On remarque toutefois que les problématiques de qualité de vie au travail, d’attractivité de la fonction publique, de bien-être des collaborateurs et d’adaptation aux nouveaux modes de travail, poussent depuis déjà quelques années certaines administrations à se frotter à la question des espaces de travail.

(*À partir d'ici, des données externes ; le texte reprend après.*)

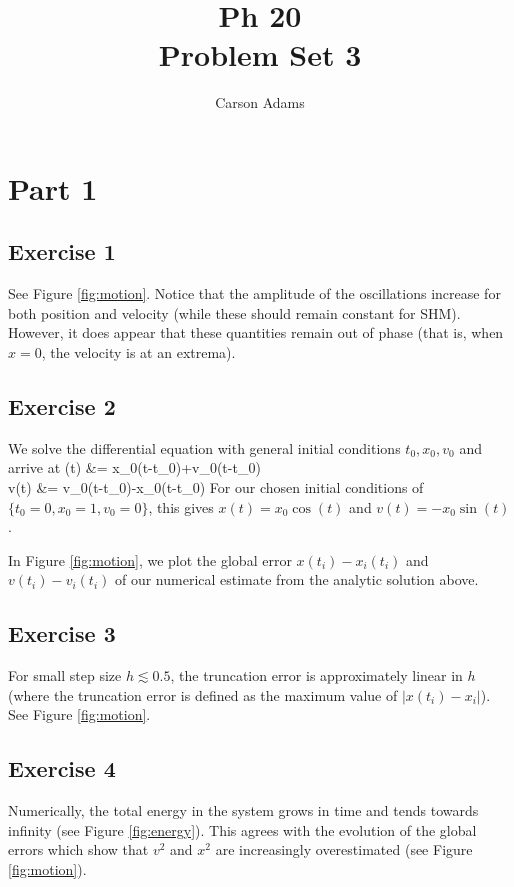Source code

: \documentclass{article}
\def\bal#1\eal{\begin{align}#1\end{align}}
\theoremstyle{definition}
\begin{document}
      \title{Ph 20
      \\Problem Set 3}
      \author{Carson Adams}
      \date{}
      \maketitle
      
\section*{Part 1}      
\subsection*{Exercise 1}
See Figure \ref{fig:motion}. Notice that the amplitude of the oscillations increase for both position and velocity (while these should remain constant for SHM). However, it does appear that these quantities remain out of phase (that is, when $x=0$, the velocity is at an extrema). 

\subsection*{Exercise 2}
We solve the differential equation with general initial conditions $t_0, x_0, v_0$ and arrive at 
\bal
x(t) &= x_0\cos(t-t_0)+v_0\sin(t-t_0)\\
v(t) &= v_0\cos(t-t_0)-x_0\sin(t-t_0)
\eal
For our chosen initial conditions of $\{t_0=0,x_0 = 1, v_0=0\}$, this gives $x(t) = x_0\cos(t)$ and $v(t) = -x_0\sin(t)$. 
\par In Figure \ref{fig:motion}, we plot the global error $x(t_i)-x_i(t_i)$ and $v(t_i)-v_i(t_i)$ of our numerical estimate from the analytic solution above. 

\subsection*{Exercise 3}
For small step size $h\lesssim 0.5$, the truncation error is approximately linear in $h$ (where the truncation error is defined as the maximum value of $|x(t_i)-x_i|$). See Figure \ref{fig:motion}.

\subsection*{Exercise 4}
Numerically, the total energy in the system grows in time and tends towards infinity (see Figure \ref{fig:energy}). This agrees with the evolution of the global errors which show that $v^2$ and $x^2$ are increasingly overestimated (see Figure \ref{fig:motion}). 
\end{document}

On peut à ce titre souligner le succès du Conseil régional d’Ile-de-France [1] qui, avec la libération des espaces de travail lors du déménagement de son siège à Saint-Ouen, a provoqué un changement culturel profond en décloisonnant et en faisant évoluer les pratiques managériales.

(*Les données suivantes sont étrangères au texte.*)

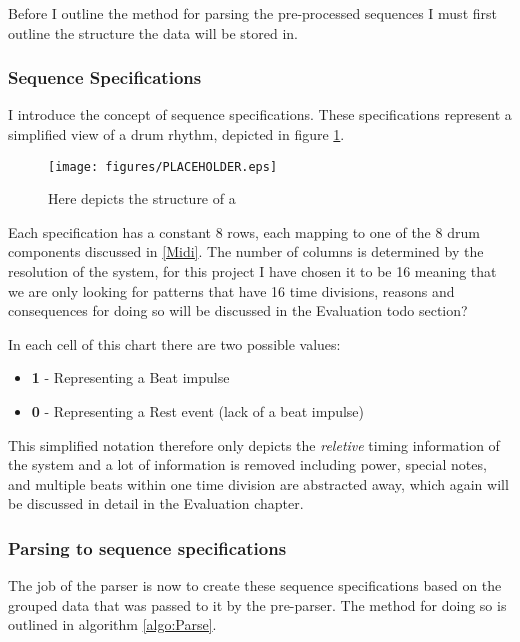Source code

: \documentclass[12pt,twoside,notitlepage]{report}
\begin{document}
			Before I outline the method for parsing the pre-processed sequences I must first outline the structure the data will be stored in.
			
			\subsubsection{Sequence Specifications}
				I introduce the concept of sequence specifications. These specifications represent a simplified view of a drum rhythm, depicted in figure \ref{fig:seqSpec}.
				
            \begin{figure}[h]
			\centerline{\texttt{[image: figures/PLACEHOLDER.eps]}}
			\caption{\label{fig:seqSpec} Here depicts the structure of a }
\end{figure}

				Each specification has a constant 8 rows, each mapping to one of the 8 drum components discussed in \ref{Midi}. The number of columns is determined by the resolution of the system, for this project I have chosen it to be 16 meaning that we are only looking for patterns that have 16 time divisions, reasons and consequences for doing so will be discussed in the Evaluation todo section?
				
				In each cell of this chart there are two possible values:
					\begin{itemize}
						\item{\textbf{1} - Representing a Beat impulse}
						\item{\textbf{0} - Representing a Rest event (lack of a beat impulse)}
					\end{itemize}
					
				This simplified notation therefore only depicts the \emph{reletive} timing information of the system and a lot of information is removed including power, special notes, and multiple beats within one time division are abstracted away, which again will be discussed in detail in the Evaluation chapter.
				
				\subsubsection{Parsing to sequence specifications}
				
				The job of the parser is now to create these sequence specifications based on the grouped data that was passed to it by the pre-parser. The method for doing so is outlined in algorithm \ref{algo:Parse}.
				
\end{document}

Plusieurs forces sont à l’œuvre et convergent pour justifier une réflexion profonde quant à la refonte des espaces de travail :

  • L’optimisation économique : l’objectif de rationalisation de l’occupation des locaux est une préoccupation actuelle majeure des nouvelles politiques immobilières de l’Etat. À titre d’exemple au Royaume-Uni, en 2004, le programme « High performing property », basé sur le rapport « Working Without Walls », préconisant un changement radical de l’organisation du travail au sein du civil service, a permis d’atteindre 1,7 milliards d’euros d’économie.
  • Le défi écologique : selon une expérimentation du schéma directeur régional immobilier en Occitanie sur l’impact du télétravail sur l’organisation immobilière de l’Etat, il a été démontré que le bureau traditionnel avait un taux d’occupation moyen de moins de 45%. Une réduction de la superficie moyenne des bureaux par agent influerait de facto sur les émissions de carbone émises par les bureaux traditionnels. De même, le désencombrement des routes lié à la réduction des trajets, notamment dans les grandes villes, joue en faveur de modes d’organisation du travail mêlant présentiel et distanciel
  • Les nouveaux modes de travail : les agents se mettent à la recherche d’un degré accru de flexibilité et de maîtrise de leur emploi du temps. La recherche de flexibilité, de plus d’équilibre vie pro-vie perso et la notion de bien-être au travail sont autant de facteurs aujourd’hui incitant à jouer sur plusieurs leviers que sont les pratiques de management et les espaces de travail.
  • La promesse d’une meilleure marque employeur : les administrations doivent profiter du regain d’intérêt des populations les plus jeunes, pour le service public pendant la crise. Elles doivent pour cela mettre en avant, au-delà de la satisfaction de l’intérêt général, des pratiques innovantes en matière d’organisation du travail.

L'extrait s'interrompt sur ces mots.